We collected latitude, longitude (WGS84 coordinate system), and elevation for each pond. Distance to the closest pond and the number of ponds in the surroundings (1 km buffer) were measured using aerial pictures (Google Earth).

2. Land‐use variables

We used CORINE land cover 2012 (https://land.copernicus.eu/pan‐european/corine‐land‐cover/clc‐2012) to determine the land‐use cover around each pond by quantifying the surface (m²) covered by different land‐use categories in a buffer of 1 km from the ponds' centre. The categories were: (1) non‐irrigated arable land, (2) grasslands, (3) forests (including broad‐leaved forest, coniferous forest, and mixed forest), and (4) sealing (farms and roads).
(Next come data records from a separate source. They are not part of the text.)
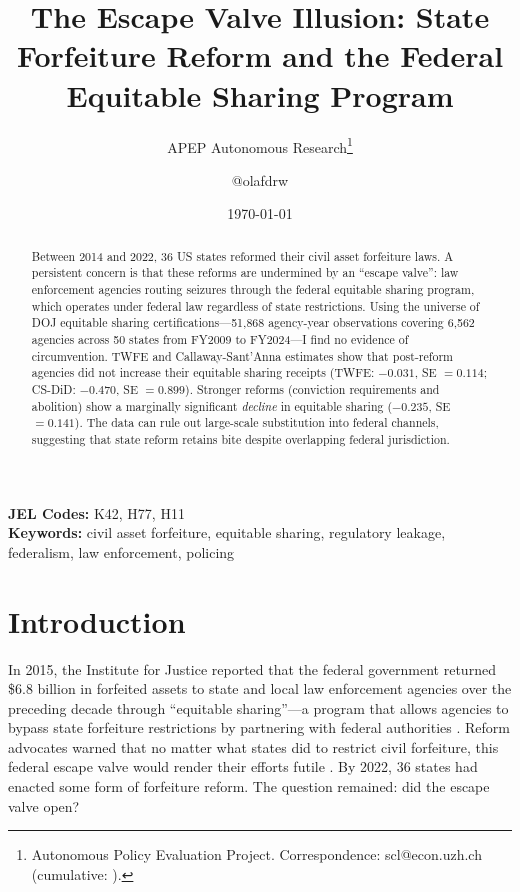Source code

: \documentclass[12pt]{article}
\title{The Escape Valve Illusion: State Forfeiture Reform and the Federal Equitable Sharing Program}
\author{APEP Autonomous Research\thanks{Autonomous Policy Evaluation Project. Correspondence: scl@econ.uzh.ch{} (cumulative: \apepcumulativetime{}).} \and @olafdrw}
\date{\today}
\begin{document}
\maketitle

\begin{abstract}
\noindent
Between 2014 and 2022, 36 US states reformed their civil asset forfeiture laws. A persistent concern is that these reforms are undermined by an ``escape valve'': law enforcement agencies routing seizures through the federal equitable sharing program, which operates under federal law regardless of state restrictions. Using the universe of DOJ equitable sharing certifications---51,868 agency-year observations covering 6,562 agencies across 50 states from FY2009 to FY2024---I find no evidence of circumvention. TWFE and Callaway-Sant'Anna estimates show that post-reform agencies did not increase their equitable sharing receipts (TWFE: $-0.031$, SE $= 0.114$; CS-DiD: $-0.470$, SE $= 0.899$). Stronger reforms (conviction requirements and abolition) show a marginally significant \emph{decline} in equitable sharing ($-0.235$, SE $= 0.141$). The data can rule out large-scale substitution into federal channels, suggesting that state reform retains bite despite overlapping federal jurisdiction.
\end{abstract}

\vspace{1em}
\noindent\textbf{JEL Codes:} K42, H77, H11 \\
\noindent\textbf{Keywords:} civil asset forfeiture, equitable sharing, regulatory leakage, federalism, law enforcement, policing

\newpage

\section{Introduction}

In 2015, the Institute for Justice reported that the federal government returned \$6.8 billion in forfeited assets to state and local law enforcement agencies over the preceding decade through ``equitable sharing''---a program that allows agencies to bypass state forfeiture restrictions by partnering with federal authorities \citep{CarpenterIJ2020}. Reform advocates warned that no matter what states did to restrict civil forfeiture, this federal escape valve would render their efforts futile \citep{Holcomb2018, Pimentel2017}. By 2022, 36 states had enacted some form of forfeiture reform. The question remained: did the escape valve open?
\end{document}
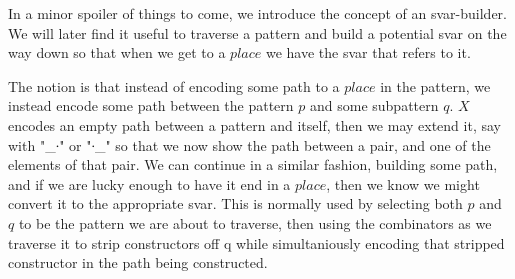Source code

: In a minor spoiler of things to come, we introduce the concept of an
svar-builder. We will later find it useful to traverse a pattern and build a
potential svar on the way down so that when we get to a $place$ we have the svar
that refers to it.

The notion is that instead of encoding some path to a $place$ in the pattern,
we instead encode some path between the pattern $p$ and some subpattern $q$. 
$X$ encodes an empty path between a pattern and itself, then we
may extend it, say with "\_∙" or "∙\_" so that we now show the path between
a pair, and one of the elements of that pair. We can continue in a similar fashion,
building some path, and if we are lucky enough to have it end in a $place$, then
we know we might convert it to the appropriate svar. This is normally used by
selecting both $p$ and $q$ to be the pattern we are about to traverse, then 
using the combinators as we traverse it to strip constructors off q while
simultaniously encoding that stripped constructor in the path being constructed.


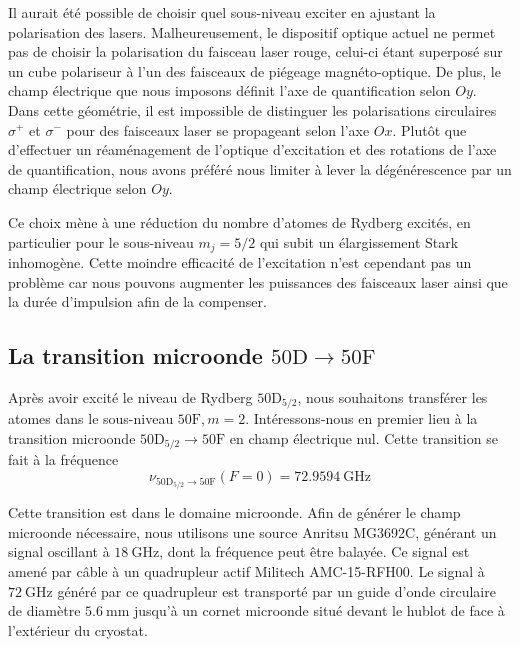 Il aurait été possible de choisir quel sous-niveau exciter en ajustant la polarisation des lasers.
Malheureusement, le dispositif optique actuel ne permet pas de choisir la polarisation du faisceau laser rouge, celui-ci étant superposé sur un cube polariseur à l'un des faisceaux de piégeage magnéto-optique.
De plus, le champ électrique que nous imposons définit l'axe de quantification selon $Oy$.
Dans cette géométrie, il est impossible de distinguer les polarisations circulaires $\sigma^+$ et $\sigma^-$ pour des faisceaux laser se propageant selon l'axe $Ox$.
Plutôt que d'effectuer un réaménagement de l'optique d'excitation et des rotations de l'axe de quantification, nous avons préféré nous limiter à lever la dégénérescence par un champ électrique selon $Oy$.

Ce choix mène à une réduction du nombre d'atomes de Rydberg excités, en particulier pour le sous-niveau $m_j=5/2$ qui subit un élargissement Stark inhomogène.
Cette moindre efficacité de l'excitation n'est cependant pas un problème car nous pouvons augmenter les puissances des faisceaux laser ainsi que la durée d'impulsion afin de la compenser.



\newpage
	\subsection{La transition microonde $\mathrm{50D \rightarrow 50F}$}
\noindent %
Après avoir excité le niveau de Rydberg $\mathrm{50D}_{5/2}$, nous souhaitons transférer les atomes dans le sous-niveau $\mathrm{50F},m=2$.
Intéressons-nous en premier lieu à la transition microonde $\mathrm{50D_{5/2} \rightarrow 50F}$ en champ électrique nul.
Cette transition se fait à la fréquence
\begin{equation}
\label{eq:freq_50D50F}
\nu_{\mathrm{50D_{5/2}\rightarrow50F}}(F=0)%
= \SI{72.9594}{\GHz}
\end{equation}

Cette transition est dans le domaine microonde.
Afin de générer le champ microonde nécessaire, nous utilisons une source Anritsu MG3692C, générant un signal oscillant à $\SI{18}{\GHz}$, dont la fréquence peut être balayée.
Ce signal est amené par câble à un quadrupleur actif Militech AMC-15-RFH00.
Le signal à $\SI{72}{\GHz}$ généré par ce quadrupleur est transporté par un guide d'onde circulaire de diamètre $\SI{5.6}{\mm}$ jusqu'à un cornet microonde situé devant le hublot de face à l'extérieur du cryostat.


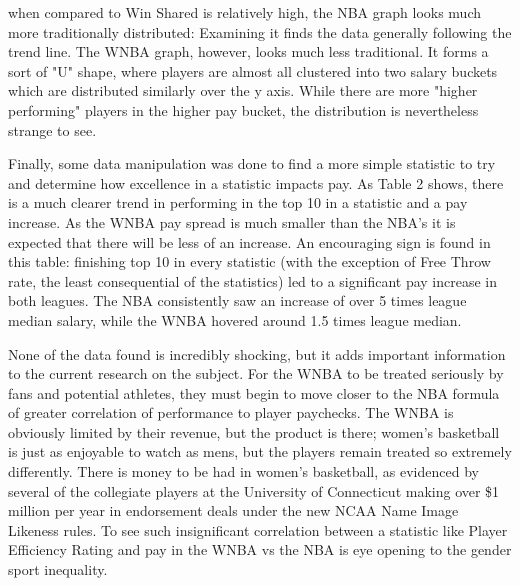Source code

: \documentclass[12pt]{article}
\begin{document}
when compared to Win Shared is relatively high, the NBA graph looks much more traditionally distributed: Examining it finds the data generally following 
the trend line. The WNBA graph, however, looks much less traditional. It forms a sort of "U" shape, where players are almost all clustered into two salary 
buckets which are distributed similarly over the y axis. While there are more "higher performing" players in the higher pay bucket, the distribution is 
nevertheless strange to see.
\par
Finally, some data manipulation was done to find a more simple statistic to try and determine how excellence in a statistic impacts pay. As Table 2 shows, 
there is a much clearer trend in performing in the top 10 in a statistic and a pay increase. As the WNBA pay spread is much smaller than the NBA’s it is 
expected that there will be less of an increase. An encouraging sign is found in this table: finishing top 10 in every statistic (with the exception of 
Free Throw rate, the least consequential of the statistics) led to a significant pay increase in both leagues. The NBA consistently saw an increase of 
over 5 times league median salary, while the WNBA hovered around 1.5 times league median.
\par
None of the data found is incredibly shocking, but it adds important information to the current research on the subject. For the WNBA to be treated 
seriously by fans and potential athletes, they must begin to move closer to the NBA formula of greater correlation of performance to player paychecks. The 
WNBA is obviously limited by their revenue, but the product is there; women’s basketball is just as enjoyable to watch as mens, but the players remain 
treated so extremely differently. There is money to be had in women’s basketball, as evidenced by several of the collegiate players at the University of 
Connecticut making over \$1 million per year in endorsement deals under the new NCAA Name Image Likeness rules. To see such insignificant correlation 
between a statistic like Player Efficiency Rating and pay in the WNBA vs the NBA is eye opening to the gender sport inequality.
\end{document}
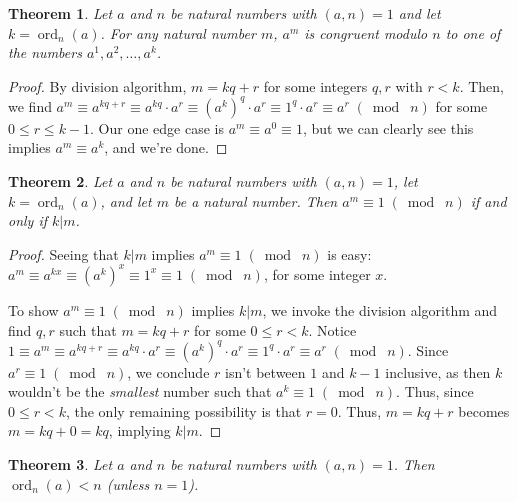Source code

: \documentclass{article}
\DeclareMathOperator{\ord}{ord}
\newtheorem{thm}{Theorem}[section]
\numberwithin{equation}{thm}
\providecommand{\gmod}[1]{\; (\bmod \; #1)}
\begin{document}
\begin{thm} \label{4.9}
  Let $a$ and $n$ be natural numbers with $(a, n) = 1$ and let $k = \ord_n (a)$. For any natural number $m$, $a^m$ is congruent modulo $n$ to one of the numbers $a^1, a^2, \ldots, a^k$.
\end{thm}

\begin{proof}
  By division algorithm, $m = kq + r$ for some integers $q, r$ with $r < k$. Then, we find $a^m \equiv a^{kq + r} \equiv a^{kq} \cdot a^r \equiv (a^k)^q \cdot a^r \equiv 1^q \cdot a^r \equiv a^r \gmod n$ for some $0 \leq r \leq k-1$. Our one edge case is $a^m \equiv a^0 \equiv 1$, but we can clearly see this implies $a^m \equiv a^k$, and we're done.
\end{proof}



\pagebreak



\begin{thm} \label{4.10}
  Let $a$ and $n$ be natural numbers with $(a, n) = 1$, let $k = \ord_n (a)$, and let $m$ be a natural number. Then $a^m \equiv 1 \gmod n$ if and only if $k | m$.
\end{thm}

\begin{proof}
  Seeing that $k | m$ implies $a^m \equiv 1 \gmod n$ is easy: $a^m \equiv a^{kx} \equiv (a^k)^x \equiv 1^x \equiv 1 \gmod n$, for some integer $x$.

  To show $a^m \equiv 1 \gmod n$ implies $k | m$, we invoke the division algorithm and find $q, r$ such that $m = kq + r$ for some $0 \leq r < k$. Notice $1 \equiv a^m \equiv a^{kq + r} \equiv a^{kq} \cdot a^r \equiv (a^k)^q \cdot a^r \equiv 1^q \cdot a^r \equiv a^r \gmod n$.
  Since $a^r \equiv 1 \gmod n$, we conclude $r$ isn't between $1$ and $k-1$ inclusive, as then $k$ wouldn't be the \emph{smallest} number such that $a^k \equiv 1 \gmod n$. Thus, since $0 \leq r < k$, the only remaining possibility is that $r = 0$. Thus, $m = kq + r$ becomes $m = kq + 0 = kq$, implying $k | m$.
\end{proof}



\begin{thm} \label{4.11}
  Let $a$ and $n$ be natural numbers with $(a, n) = 1$. Then $\ord_n (a) < n$ (unless $n = 1$).
\end{thm}
\end{document}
The type of crops in which each pond was embedded was recorded in situ during the fieldwork campaign and cross‐validated using the InVeKoS database (Ministry for Infrastructure and Agriculture of the Federal State of Brandenburg).

3. Habitat variables

Habitat was measured and visually estimated at each 1‐m deep‐net sampling transect for macroinvertebrates. Depth was measured with a ruler. Along the transect, we visually estimated the coverage of wood, roots, leaves, submerged macrophytes (Ceratophyllum submersum and C. demersum), floating macrophytes (Lemna spp., Spirodela spp.), helophytes (Phragmites australis, Phalaris arundinacea), and amphibian plants (Oenanthe aquatica) (Pätzig et al., 2012). A diversity index of habitats was computed for each pond considering both the richness of sampled habitats and the proportion they represented:

$$H_{\text{diversity}}=-\sum _{i=1}^h{p}_i\ln p_i$$

where h is the number of habitats and p _i the proportion of habitat i along the transect.

4. Hydrogeomorphic types

We sampled ponds belonging to three hydrogeomorphic types (Kalettka & Rudat, 2006). First, the storage type, i.e., ponds having sufficient volume for storing incoming water with three subtypes sampled in our study (Figure A1): Big Shallow Storage (BSS), Small Shallow Storage (SSS), and Small Wadable Storage (SWS). Second, the overflow type (Figure A1), i.e., ponds having an insufficient capacity for storing incoming water, resulting in overflow covering pond edges and surrounding terrestrial lands, including four subtypes: Big Shallow SO (BS‐SO), Big Wadable SO (BW‐SO), Small Shallow SO (SS‐SO) and Small Wadable SO (SW‐SO). Finally, the puddle type (P), i.e., small ponds with non‐permanent shore and used as arable land when located in arable fields, particularly during dry seasons (Figure A1). The overflow and puddle types are causing conflicts with land users, as they are responsible for crop losses for some months per year.

FIGURE A1.

Schematic representation of the three hydrogeomorphologic types of ponds sampled in our study according to Kalettka and Rudat (2006).

5. Hydroperiod

The sampled ponds belong to different hydroperiod categories depending on drought frequency: episodic (long drying up), periodic (annual short drying up), semi‐permanent (drying up every few years), and permanent (no drying up) (Kalettka & Rudat, 2006).

6. Canopy cover

Vegetation on pond edges varied between a few dominant vegetation types: reed, sedges, or riparian trees (mainly Salix cinerea, Alnus glutinosa, Betula pubescens). Canopy cover over the pond was measured using a spherical crown concave densiometer (Concave Model C, Forestry Suppliers, Inc.). Canopy cover was quantified by counting the number of “canopy” dots on a grid lying on a concave mirror reflecting the canopy. Canopy cover was measured in three different locations, with four canopy readings facing each cardinal direction for each pond. The measures were averaged at the location level and then at the site level.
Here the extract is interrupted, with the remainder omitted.